Records for the exercise >>
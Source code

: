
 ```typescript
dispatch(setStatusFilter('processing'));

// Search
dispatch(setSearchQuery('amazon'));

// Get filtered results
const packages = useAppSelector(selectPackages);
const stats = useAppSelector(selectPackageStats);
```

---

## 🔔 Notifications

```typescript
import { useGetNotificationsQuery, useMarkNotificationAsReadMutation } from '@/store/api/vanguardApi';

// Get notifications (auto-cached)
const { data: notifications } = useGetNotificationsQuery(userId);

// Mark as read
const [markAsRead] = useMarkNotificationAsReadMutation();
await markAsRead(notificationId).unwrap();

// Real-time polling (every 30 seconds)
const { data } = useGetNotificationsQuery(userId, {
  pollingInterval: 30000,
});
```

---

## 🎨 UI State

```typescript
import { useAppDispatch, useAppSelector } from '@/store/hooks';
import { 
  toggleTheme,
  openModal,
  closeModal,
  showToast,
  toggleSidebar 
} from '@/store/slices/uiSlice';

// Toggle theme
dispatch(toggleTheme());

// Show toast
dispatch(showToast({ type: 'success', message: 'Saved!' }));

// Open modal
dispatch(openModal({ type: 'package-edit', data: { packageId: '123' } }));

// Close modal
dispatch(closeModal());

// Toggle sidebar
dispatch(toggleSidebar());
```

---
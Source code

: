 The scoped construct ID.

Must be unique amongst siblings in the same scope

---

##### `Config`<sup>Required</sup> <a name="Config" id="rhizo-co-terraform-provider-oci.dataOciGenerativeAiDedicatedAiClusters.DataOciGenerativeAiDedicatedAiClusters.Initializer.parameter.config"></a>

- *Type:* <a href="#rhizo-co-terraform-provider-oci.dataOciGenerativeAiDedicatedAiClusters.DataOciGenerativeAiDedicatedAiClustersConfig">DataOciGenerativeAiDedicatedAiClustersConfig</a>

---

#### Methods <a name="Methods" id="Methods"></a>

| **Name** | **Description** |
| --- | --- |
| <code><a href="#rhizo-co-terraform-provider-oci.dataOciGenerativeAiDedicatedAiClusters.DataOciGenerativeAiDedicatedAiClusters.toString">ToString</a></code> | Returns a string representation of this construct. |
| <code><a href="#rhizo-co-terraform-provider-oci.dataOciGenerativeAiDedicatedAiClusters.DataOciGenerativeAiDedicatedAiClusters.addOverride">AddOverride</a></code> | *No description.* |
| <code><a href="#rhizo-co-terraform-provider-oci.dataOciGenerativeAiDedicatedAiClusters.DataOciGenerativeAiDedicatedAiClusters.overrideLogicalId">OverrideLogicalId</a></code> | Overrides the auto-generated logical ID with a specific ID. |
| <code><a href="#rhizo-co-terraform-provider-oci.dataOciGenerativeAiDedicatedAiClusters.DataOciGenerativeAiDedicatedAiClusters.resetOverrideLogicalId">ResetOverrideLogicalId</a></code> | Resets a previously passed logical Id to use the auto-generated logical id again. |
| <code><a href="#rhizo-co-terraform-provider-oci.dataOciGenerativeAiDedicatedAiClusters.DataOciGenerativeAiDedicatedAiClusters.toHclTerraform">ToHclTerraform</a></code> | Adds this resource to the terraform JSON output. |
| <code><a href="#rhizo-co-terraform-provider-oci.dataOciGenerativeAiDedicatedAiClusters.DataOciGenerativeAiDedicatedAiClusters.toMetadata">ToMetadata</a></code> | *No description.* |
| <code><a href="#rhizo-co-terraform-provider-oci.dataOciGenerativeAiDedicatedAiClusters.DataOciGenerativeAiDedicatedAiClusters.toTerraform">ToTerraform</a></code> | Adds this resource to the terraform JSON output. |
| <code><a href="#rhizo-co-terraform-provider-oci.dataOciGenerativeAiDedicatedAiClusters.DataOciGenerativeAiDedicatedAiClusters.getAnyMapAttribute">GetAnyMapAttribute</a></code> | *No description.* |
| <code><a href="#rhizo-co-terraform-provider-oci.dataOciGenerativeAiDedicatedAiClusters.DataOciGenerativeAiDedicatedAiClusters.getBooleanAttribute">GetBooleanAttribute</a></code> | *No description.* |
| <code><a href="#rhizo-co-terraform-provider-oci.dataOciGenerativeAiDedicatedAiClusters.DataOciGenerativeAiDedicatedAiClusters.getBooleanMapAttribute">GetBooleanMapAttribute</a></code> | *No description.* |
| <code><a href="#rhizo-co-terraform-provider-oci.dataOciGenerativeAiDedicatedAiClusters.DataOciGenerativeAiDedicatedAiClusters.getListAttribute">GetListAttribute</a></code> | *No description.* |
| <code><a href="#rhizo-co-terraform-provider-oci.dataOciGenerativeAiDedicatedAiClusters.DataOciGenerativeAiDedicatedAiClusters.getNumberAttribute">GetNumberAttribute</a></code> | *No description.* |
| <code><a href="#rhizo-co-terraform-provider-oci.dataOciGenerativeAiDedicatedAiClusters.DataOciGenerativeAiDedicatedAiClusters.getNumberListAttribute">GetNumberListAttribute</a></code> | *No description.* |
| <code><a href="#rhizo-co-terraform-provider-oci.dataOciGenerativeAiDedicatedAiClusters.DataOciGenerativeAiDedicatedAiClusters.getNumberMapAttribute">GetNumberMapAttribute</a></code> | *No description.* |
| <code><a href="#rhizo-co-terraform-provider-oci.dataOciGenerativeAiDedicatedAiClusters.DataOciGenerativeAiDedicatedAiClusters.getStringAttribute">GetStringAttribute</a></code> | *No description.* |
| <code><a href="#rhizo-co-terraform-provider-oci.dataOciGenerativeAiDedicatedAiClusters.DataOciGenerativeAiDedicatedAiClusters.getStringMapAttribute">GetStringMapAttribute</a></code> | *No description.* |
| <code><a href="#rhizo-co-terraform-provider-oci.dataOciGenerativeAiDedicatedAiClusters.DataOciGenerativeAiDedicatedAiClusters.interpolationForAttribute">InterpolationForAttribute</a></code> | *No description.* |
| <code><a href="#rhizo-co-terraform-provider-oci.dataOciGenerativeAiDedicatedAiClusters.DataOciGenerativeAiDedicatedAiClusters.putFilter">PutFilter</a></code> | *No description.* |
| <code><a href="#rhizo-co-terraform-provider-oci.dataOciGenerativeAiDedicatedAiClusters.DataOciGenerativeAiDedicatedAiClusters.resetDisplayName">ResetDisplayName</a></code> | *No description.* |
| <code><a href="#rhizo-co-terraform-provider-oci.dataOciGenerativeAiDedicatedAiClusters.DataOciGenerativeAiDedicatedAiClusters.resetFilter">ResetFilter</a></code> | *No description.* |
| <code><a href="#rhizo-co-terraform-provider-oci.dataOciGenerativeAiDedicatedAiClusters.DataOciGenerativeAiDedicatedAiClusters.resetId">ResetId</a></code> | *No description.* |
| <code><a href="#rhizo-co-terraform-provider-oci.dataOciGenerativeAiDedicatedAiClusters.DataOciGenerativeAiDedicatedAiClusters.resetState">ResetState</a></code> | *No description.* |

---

--

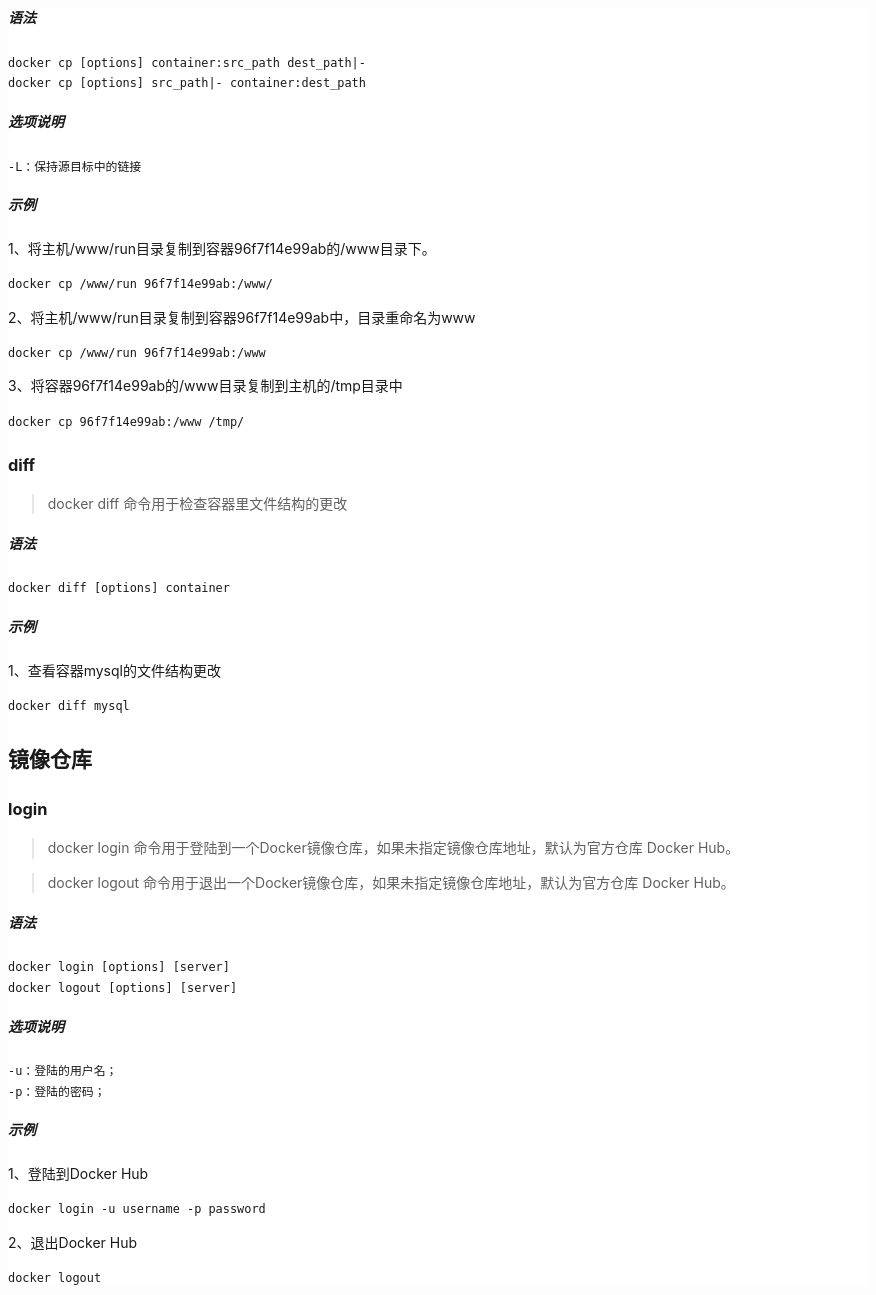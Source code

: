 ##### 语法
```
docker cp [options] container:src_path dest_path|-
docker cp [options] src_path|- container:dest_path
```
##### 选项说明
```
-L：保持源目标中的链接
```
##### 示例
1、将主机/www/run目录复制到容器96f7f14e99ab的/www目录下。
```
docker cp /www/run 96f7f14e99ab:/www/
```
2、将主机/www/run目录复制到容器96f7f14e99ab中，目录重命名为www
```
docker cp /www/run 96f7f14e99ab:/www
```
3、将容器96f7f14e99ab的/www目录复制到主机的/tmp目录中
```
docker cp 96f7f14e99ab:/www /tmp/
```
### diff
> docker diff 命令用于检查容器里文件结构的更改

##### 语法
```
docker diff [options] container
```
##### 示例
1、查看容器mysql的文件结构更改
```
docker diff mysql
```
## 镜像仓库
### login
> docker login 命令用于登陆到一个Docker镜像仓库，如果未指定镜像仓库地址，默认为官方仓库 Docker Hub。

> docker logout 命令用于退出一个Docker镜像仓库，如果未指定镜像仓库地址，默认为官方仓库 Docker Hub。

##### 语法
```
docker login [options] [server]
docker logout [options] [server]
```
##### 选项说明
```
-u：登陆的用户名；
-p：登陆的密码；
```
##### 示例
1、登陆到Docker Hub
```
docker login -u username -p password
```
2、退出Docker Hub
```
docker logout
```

==

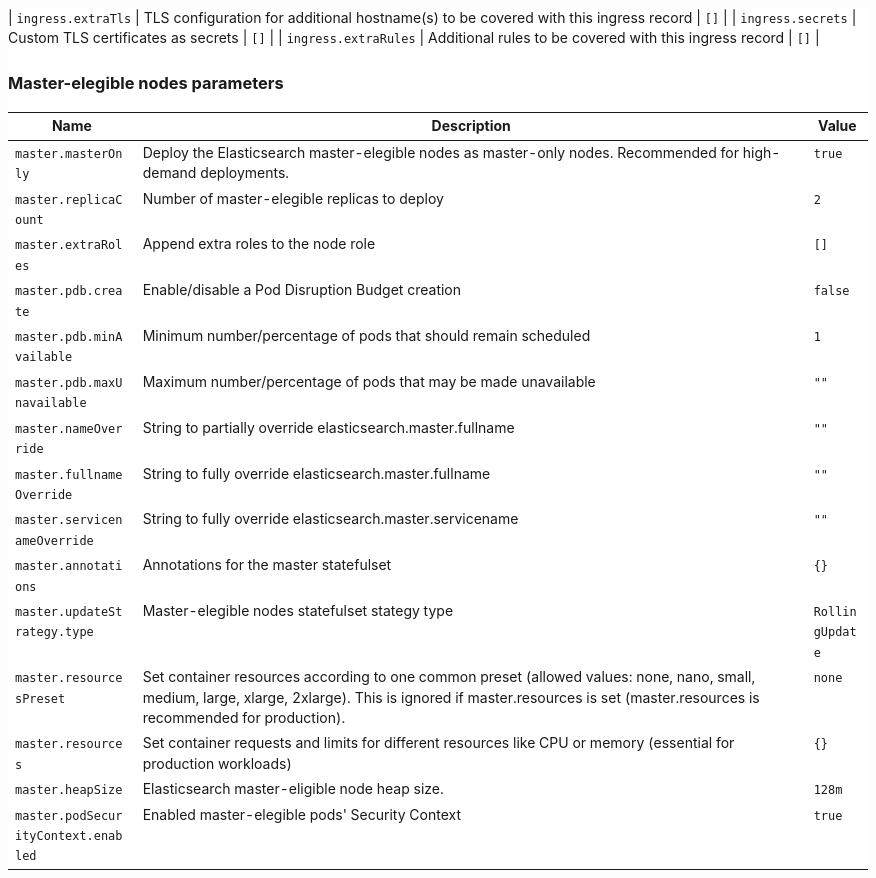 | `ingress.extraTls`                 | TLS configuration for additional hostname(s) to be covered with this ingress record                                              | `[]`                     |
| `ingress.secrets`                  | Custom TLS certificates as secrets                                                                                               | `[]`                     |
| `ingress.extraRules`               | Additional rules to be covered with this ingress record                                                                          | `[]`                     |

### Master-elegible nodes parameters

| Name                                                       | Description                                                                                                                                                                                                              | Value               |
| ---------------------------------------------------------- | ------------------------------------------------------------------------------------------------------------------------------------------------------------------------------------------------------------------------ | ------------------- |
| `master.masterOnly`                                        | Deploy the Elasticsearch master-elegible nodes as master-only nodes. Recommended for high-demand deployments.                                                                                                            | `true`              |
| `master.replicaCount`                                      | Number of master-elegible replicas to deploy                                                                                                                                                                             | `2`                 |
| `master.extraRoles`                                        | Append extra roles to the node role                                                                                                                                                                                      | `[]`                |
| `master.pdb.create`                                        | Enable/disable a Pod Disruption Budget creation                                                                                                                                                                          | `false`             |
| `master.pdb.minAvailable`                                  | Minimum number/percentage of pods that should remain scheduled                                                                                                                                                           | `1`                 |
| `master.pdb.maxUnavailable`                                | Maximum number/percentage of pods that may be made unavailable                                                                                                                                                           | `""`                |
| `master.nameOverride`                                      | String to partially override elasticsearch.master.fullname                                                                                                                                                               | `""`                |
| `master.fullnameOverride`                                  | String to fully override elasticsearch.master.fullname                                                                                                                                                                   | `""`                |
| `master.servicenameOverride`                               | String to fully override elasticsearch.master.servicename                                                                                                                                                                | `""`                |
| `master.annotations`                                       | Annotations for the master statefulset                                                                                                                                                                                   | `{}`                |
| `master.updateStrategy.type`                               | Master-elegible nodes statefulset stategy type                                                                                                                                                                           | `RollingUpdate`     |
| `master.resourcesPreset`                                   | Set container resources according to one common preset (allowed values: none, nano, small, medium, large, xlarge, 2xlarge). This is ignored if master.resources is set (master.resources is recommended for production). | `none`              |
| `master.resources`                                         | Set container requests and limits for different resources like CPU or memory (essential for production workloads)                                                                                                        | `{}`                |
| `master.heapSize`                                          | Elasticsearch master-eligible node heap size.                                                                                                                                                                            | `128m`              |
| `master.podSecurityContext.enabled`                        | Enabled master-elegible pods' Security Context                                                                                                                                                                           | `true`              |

Try it >> Please show every line of the material that contains the string "import".

Result of this exercise >>
import { useGetNotificationsQuery, useMarkNotificationAsReadMutation } from '@/store/api/vanguardApi';
import { useAppDispatch, useAppSelector } from '@/store/hooks';
import { 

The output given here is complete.